Bundan yaklaşık 10 yıl önce inşaat temelli kalkınmanın sakıncalarını dile getirip, ‘toprağa gömdüğümüz milyar dolarlar başımıza bela olacak’ diye yazmıştım. Ne yazık ki geldiğimiz noktada oldu.
Bu muhteşem bir ekonomi bilgisine sahip olduğum için değil, karnımdan konuşmadan gördüğümü yazıp çizdiğim için ulaştığım bir kanaatti. Çünkü o dönemlerde herkes dudaklarının kenarını silerek, alınan reklamlar nedeniyle bu konuyu ısrarla görmezlikten geliyordu.
Bugün geldiğimiz noktada sadece konutta değil, tüm parayı oraya yönlendirdiğimiz ve tek sektör bağımlılığı yarattığımız için yaprak kıpırdamayan bir piyasa, konkordatolar ve büyüyen bir sıkıntı ile karşı karşıyayız.
Merkez Bankası bile munzam karşılıklar üzerinden likidite problemini çözmeye çalışan, ama eldeki kaynak yetmeyeceği için sonuç alması güç ama çaresiz işlemlerin ardına sığınır hale geldi.
Peki risk sadece konut temelli inşaat sektöründe mi? Elbette hayır... Ocak ayı itibariyle konut satışlarında yüzde 24,8’lik bir daralma yaşandı. Alt dilimlerine baktığımızda tablonun bu orandan daha ürkütücü olduğunu görüyoruz.
Mesela ipotekli konut satışlarının yüzde 77’2 oranında azalması, bize bankacılık sisteminden buraya kredi aktarılmadığını net bir biçimde gösteriyor. Bu oran, ne kadar baskı yaparsanız yapın, kısa sürede tersine çevrilecek ve hasarı giderilecek bir tablo değil.

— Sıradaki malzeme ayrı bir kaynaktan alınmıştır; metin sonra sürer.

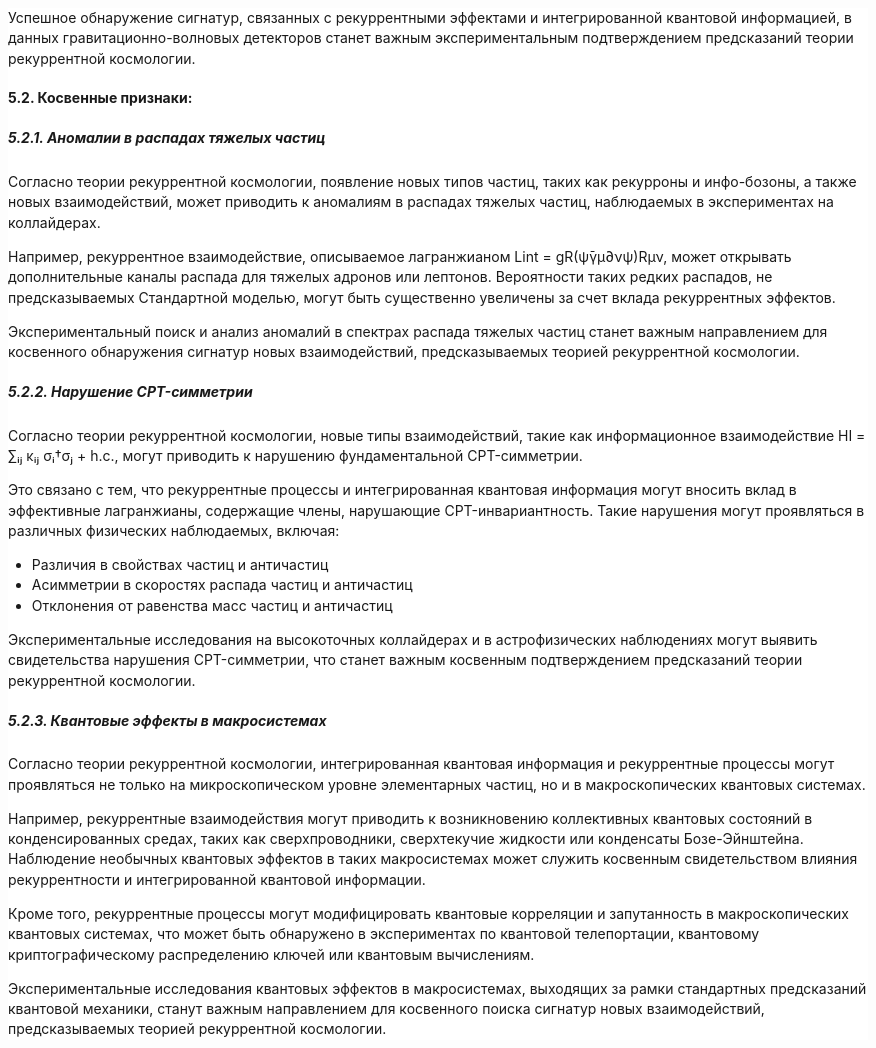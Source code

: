 Успешное обнаружение сигнатур, связанных с рекуррентными эффектами и интегрированной квантовой информацией, в данных гравитационно-волновых детекторов станет важным экспериментальным подтверждением предсказаний теории рекуррентной космологии.


#### 5.2. Косвенные признаки:

##### 5.2.1. Аномалии в распадах тяжелых частиц

Согласно теории рекуррентной космологии, появление новых типов частиц, таких как рекурроны и инфо-бозоны, а также новых взаимодействий, может приводить к аномалиям в распадах тяжелых частиц, наблюдаемых в экспериментах на коллайдерах.

Например, рекуррентное взаимодействие, описываемое лагранжианом Lint = gR(ψ̄γμ∂νψ)Rμν, может открывать дополнительные каналы распада для тяжелых адронов или лептонов. Вероятности таких редких распадов, не предсказываемых Стандартной моделью, могут быть существенно увеличены за счет вклада рекуррентных эффектов.

Экспериментальный поиск и анализ аномалий в спектрах распада тяжелых частиц станет важным направлением для косвенного обнаружения сигнатур новых взаимодействий, предсказываемых теорией рекуррентной космологии.

##### 5.2.2. Нарушение CPT-симметрии

Согласно теории рекуррентной космологии, новые типы взаимодействий, такие как информационное взаимодействие HI = ∑ᵢⱼ κᵢⱼ σᵢ†σⱼ + h.c., могут приводить к нарушению фундаментальной CPT-симметрии.

Это связано с тем, что рекуррентные процессы и интегрированная квантовая информация могут вносить вклад в эффективные лагранжианы, содержащие члены, нарушающие CPT-инвариантность. Такие нарушения могут проявляться в различных физических наблюдаемых, включая:

- Различия в свойствах частиц и античастиц
- Асимметрии в скоростях распада частиц и античастиц
- Отклонения от равенства масс частиц и античастиц

Экспериментальные исследования на высокоточных коллайдерах и в астрофизических наблюдениях могут выявить свидетельства нарушения CPT-симметрии, что станет важным косвенным подтверждением предсказаний теории рекуррентной космологии.

##### 5.2.3. Квантовые эффекты в макросистемах

Согласно теории рекуррентной космологии, интегрированная квантовая информация и рекуррентные процессы могут проявляться не только на микроскопическом уровне элементарных частиц, но и в макроскопических квантовых системах.

Например, рекуррентные взаимодействия могут приводить к возникновению коллективных квантовых состояний в конденсированных средах, таких как сверхпроводники, сверхтекучие жидкости или конденсаты Бозе-Эйнштейна. Наблюдение необычных квантовых эффектов в таких макросистемах может служить косвенным свидетельством влияния рекуррентности и интегрированной квантовой информации.

Кроме того, рекуррентные процессы могут модифицировать квантовые корреляции и запутанность в макроскопических квантовых системах, что может быть обнаружено в экспериментах по квантовой телепортации, квантовому криптографическому распределению ключей или квантовым вычислениям.

Экспериментальные исследования квантовых эффектов в макросистемах, выходящих за рамки стандартных предсказаний квантовой механики, станут важным направлением для косвенного поиска сигнатур новых взаимодействий, предсказываемых теорией рекуррентной космологии.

Diyelim ki kimse kredi kullanmıyor; herkesin cebinde peşin parası var ve öyle satın alma yapıyorlar. Ne yazık ki istatistikler orada da, yani ilk kez satılan konutların oranında da yüzde 30’luk azalmaya işaret ediyor.
Hemen bu vesile şunun altını çizelim. Halen konut alacak birileri var. Elinde peşin parasıyla bekleyip, konut fiyatlarının belki de üçte bir ya da dörtte bir fiyatına düşmesini bekliyorlar. Benzerlerini 1999 depreminden sonraki süreçte de yaşadık. Bu paranın ne kadarı temiz, ne kadarı çamaşır makinesi parası bilemem. O MASAK’ın işi... Ama bir gerçek var ki; yine bir sermaye transferi yaşayacağız.

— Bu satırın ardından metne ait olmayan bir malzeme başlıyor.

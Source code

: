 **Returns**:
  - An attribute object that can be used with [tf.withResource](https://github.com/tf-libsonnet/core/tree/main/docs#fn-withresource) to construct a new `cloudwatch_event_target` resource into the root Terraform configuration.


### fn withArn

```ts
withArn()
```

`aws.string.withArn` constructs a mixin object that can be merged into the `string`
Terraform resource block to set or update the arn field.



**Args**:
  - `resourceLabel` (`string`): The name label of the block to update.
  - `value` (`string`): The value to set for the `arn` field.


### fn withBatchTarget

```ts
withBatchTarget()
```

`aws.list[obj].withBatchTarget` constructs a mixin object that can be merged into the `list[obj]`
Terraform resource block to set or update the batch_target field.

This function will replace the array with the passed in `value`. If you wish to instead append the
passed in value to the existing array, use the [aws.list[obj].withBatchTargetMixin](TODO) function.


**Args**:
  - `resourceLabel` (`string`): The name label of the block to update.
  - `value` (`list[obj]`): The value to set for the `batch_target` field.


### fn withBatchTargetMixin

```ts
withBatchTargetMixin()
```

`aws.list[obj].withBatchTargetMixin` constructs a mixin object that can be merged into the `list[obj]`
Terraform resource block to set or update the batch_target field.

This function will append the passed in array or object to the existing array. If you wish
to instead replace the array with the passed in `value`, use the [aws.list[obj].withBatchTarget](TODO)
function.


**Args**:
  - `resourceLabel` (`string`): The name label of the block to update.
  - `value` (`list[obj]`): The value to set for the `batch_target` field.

İkinci el piyasası da yüzde 20,4’lük düşüşle 41 bin adetlerin biraz üzerinde tutunmaya çalışıyor. Yani orada da bir hareket yok. Dön dolaş tutundukları dal ise yabancılara konut satışı. Bunun için vatandaşlık bedelini 250 bin dolara kadar çektiler.
Ama ocak ayı itibariyle rakamlara baktığınızda burada da sadece 3 bin 168 konutun satıldığını görüyoruz. Tüm ülkede bel bağlanan tek kapı bile dramatik adetlerde. Bu satışların yapılıp yapılmaması tartışmasına girmiyorum bile.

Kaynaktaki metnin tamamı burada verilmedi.